Data excerpts:
=== Begin Enclosure ===

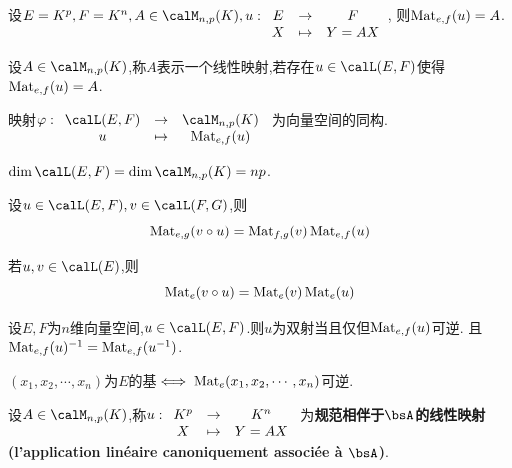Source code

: \begin{prop}
    设$E = K^p, F = K^n, A \in \calM_{n, p}(K),u: \begin{array}[t]{ccc} E & \to & F \\ X & \tp & Y = AX \end{array}$,
    则$\mat_{e, f}(u) = A$.
\end{prop}

\begin{deff}
    设$A \in \calM_{n, p}(K)$,称$A$表示一个线性映射,若存在$u \in \calL(E, F)$使得$\mat_{e, f}(u) = A$.
\end{deff}

\begin{prop}
    映射$\varphi: \begin{array}[t]{ccc} \calL(E, F) & \to & \calM_{n, p}(K) \\ u & \tp & \mat_{e, f}(u) \end{array}$
    为向量空间的同构.
\end{prop}

\begin{cor}
    $\dim \calL(E, F) = \dim \calM_{n, p}(K) = np$.
\end{cor}

\begin{prop}
    设$u \in \calL(E, F), v \in \calL(F, G)$,则
    \[ \mat_{e, g}(v \circ u) = \mat_{f, g}(v) \mat_{e, f}(u) \]
\end{prop}

\begin{rqq}
    若$u, v \in \calL(E)$,则
    \[ \mat_e(v \circ u) = \mat_e(v) \mat_e(u) \]
\end{rqq}

\begin{prop}
    设$E, F$为$n$维向量空间,$u \in \calL(E, F)$.则$u$为双射当且仅但$\mat_{e, f}(u)$可逆.
    且$\mat_{e, f}(u)^{-1} = \mat_{e, f}(u^{-1})$.
\end{prop}

\begin{prop}
    $(x_1, x_2, \cdots, x_n)$为$E$的基$\iff \mat_e(x_1, x_2, \cdots, x_n)$可逆.
\end{prop}

\begin{deff}
    设$A \in \calM_{n, p}(K)$,称$u: \begin{array}[t]{ccc} K^p & \to & K^n \\ X & \tp & Y = AX \end{array}$
    为\textbf{规范相伴于$\bsA$的线性映射(l'application linéaire canoniquement associée à $\bsA$)}.
\end{deff}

=== End Enclosure ===

■ **Task prompt**
Every line that holds the word "calL" should be copied from the records above.

■ **Output for this task**
    设$A \in \calM_{n, p}(K)$,称$A$表示一个线性映射,若存在$u \in \calL(E, F)$使得$\mat_{e, f}(u) = A$.
    映射$\varphi: \begin{array}[t]{ccc} \calL(E, F) & \to & \calM_{n, p}(K) \\ u & \tp & \mat_{e, f}(u) \end{array}$
    $\dim \calL(E, F) = \dim \calM_{n, p}(K) = np$.
    设$u \in \calL(E, F), v \in \calL(F, G)$,则
    若$u, v \in \calL(E)$,则
    设$E, F$为$n$维向量空间,$u \in \calL(E, F)$.则$u$为双射当且仅但$\mat_{e, f}(u)$可逆.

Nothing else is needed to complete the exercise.